INPUT DATA:
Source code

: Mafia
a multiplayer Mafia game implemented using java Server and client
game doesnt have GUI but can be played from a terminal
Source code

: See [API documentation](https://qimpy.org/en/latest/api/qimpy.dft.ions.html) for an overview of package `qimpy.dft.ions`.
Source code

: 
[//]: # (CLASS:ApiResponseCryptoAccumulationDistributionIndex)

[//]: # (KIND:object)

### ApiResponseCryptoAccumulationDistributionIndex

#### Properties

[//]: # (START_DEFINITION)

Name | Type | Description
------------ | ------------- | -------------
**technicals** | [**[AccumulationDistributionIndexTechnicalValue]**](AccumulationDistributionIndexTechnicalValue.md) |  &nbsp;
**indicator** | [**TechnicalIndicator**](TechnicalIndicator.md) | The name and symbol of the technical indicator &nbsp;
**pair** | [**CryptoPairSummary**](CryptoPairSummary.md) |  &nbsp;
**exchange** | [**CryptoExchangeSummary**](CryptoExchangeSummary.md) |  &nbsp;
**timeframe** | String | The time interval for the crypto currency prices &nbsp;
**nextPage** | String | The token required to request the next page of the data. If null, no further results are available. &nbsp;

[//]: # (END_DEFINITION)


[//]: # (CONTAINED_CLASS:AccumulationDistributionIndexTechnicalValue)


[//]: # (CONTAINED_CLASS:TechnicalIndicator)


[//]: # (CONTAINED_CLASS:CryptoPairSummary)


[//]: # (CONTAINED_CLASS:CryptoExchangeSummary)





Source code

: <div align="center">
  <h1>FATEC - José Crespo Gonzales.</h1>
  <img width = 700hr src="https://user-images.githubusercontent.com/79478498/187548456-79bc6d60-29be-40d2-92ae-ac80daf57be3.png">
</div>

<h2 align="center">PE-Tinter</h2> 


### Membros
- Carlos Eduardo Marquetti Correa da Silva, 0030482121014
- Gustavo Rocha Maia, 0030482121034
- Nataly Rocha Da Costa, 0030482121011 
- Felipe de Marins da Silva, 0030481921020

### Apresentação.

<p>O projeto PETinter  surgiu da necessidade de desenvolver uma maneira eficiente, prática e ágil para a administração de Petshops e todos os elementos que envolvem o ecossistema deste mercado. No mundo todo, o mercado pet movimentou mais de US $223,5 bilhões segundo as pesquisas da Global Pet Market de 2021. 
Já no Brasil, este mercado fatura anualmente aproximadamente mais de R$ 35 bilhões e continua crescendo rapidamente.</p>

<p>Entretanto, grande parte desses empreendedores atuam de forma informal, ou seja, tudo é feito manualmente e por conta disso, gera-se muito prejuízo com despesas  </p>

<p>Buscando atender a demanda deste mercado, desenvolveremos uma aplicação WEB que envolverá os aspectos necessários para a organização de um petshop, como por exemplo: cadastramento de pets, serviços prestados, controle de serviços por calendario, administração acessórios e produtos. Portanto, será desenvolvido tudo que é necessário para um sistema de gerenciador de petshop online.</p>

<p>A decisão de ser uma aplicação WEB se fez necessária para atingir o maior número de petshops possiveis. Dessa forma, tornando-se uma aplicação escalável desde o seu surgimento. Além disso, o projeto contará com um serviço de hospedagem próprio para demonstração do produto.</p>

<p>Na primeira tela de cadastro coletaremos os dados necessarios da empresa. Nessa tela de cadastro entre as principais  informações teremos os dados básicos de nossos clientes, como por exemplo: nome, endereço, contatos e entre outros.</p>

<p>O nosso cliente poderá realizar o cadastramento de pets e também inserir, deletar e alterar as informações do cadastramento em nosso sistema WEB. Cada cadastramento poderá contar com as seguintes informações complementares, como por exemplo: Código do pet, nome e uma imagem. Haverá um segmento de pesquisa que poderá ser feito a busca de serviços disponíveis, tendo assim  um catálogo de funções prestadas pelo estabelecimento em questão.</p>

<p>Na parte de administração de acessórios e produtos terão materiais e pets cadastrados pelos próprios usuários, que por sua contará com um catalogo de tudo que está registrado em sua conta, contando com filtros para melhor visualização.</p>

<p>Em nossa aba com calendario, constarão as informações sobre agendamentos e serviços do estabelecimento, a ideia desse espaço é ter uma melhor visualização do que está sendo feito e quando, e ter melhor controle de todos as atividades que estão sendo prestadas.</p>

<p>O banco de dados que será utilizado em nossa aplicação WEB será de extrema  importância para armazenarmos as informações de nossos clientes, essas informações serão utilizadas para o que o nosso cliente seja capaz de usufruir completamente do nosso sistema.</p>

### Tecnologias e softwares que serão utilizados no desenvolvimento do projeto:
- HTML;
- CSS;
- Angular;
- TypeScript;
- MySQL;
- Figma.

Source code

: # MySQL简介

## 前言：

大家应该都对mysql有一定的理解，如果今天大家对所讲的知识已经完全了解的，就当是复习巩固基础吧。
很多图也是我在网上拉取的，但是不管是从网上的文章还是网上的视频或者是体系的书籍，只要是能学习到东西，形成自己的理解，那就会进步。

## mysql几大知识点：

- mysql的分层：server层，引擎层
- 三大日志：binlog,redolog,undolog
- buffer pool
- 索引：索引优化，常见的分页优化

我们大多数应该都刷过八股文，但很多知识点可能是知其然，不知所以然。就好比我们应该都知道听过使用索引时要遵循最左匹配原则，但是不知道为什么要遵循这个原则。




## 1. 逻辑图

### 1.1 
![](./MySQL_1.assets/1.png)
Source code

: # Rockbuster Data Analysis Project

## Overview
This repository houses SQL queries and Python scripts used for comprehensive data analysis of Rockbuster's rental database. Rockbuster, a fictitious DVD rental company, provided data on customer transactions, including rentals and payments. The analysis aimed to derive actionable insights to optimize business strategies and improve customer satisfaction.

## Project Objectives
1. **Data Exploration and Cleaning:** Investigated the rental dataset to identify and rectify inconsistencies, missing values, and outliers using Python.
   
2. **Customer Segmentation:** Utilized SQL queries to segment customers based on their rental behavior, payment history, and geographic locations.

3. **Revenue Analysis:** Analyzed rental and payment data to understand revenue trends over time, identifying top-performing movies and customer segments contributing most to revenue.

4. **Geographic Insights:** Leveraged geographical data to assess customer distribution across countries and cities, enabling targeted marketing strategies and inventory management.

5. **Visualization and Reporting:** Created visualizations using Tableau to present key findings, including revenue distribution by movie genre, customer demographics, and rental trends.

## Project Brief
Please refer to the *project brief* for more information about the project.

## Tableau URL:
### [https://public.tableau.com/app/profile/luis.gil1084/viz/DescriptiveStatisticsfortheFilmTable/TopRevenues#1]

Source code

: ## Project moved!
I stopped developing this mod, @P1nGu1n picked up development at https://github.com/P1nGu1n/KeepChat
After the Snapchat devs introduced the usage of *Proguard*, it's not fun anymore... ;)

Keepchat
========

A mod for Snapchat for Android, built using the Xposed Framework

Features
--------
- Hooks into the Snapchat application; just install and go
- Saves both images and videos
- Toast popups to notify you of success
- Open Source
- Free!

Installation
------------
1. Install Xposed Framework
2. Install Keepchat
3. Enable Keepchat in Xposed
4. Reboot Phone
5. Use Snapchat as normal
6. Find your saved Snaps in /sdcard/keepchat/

ACTIVITY: Copy the lines that hold the word "CryptoPairSummary". Take them from the records above.

WRITTEN ANSWER:
**pair** | [**CryptoPairSummary**](CryptoPairSummary.md) |  &nbsp;
[//]: # (CONTAINED_CLASS:CryptoPairSummary)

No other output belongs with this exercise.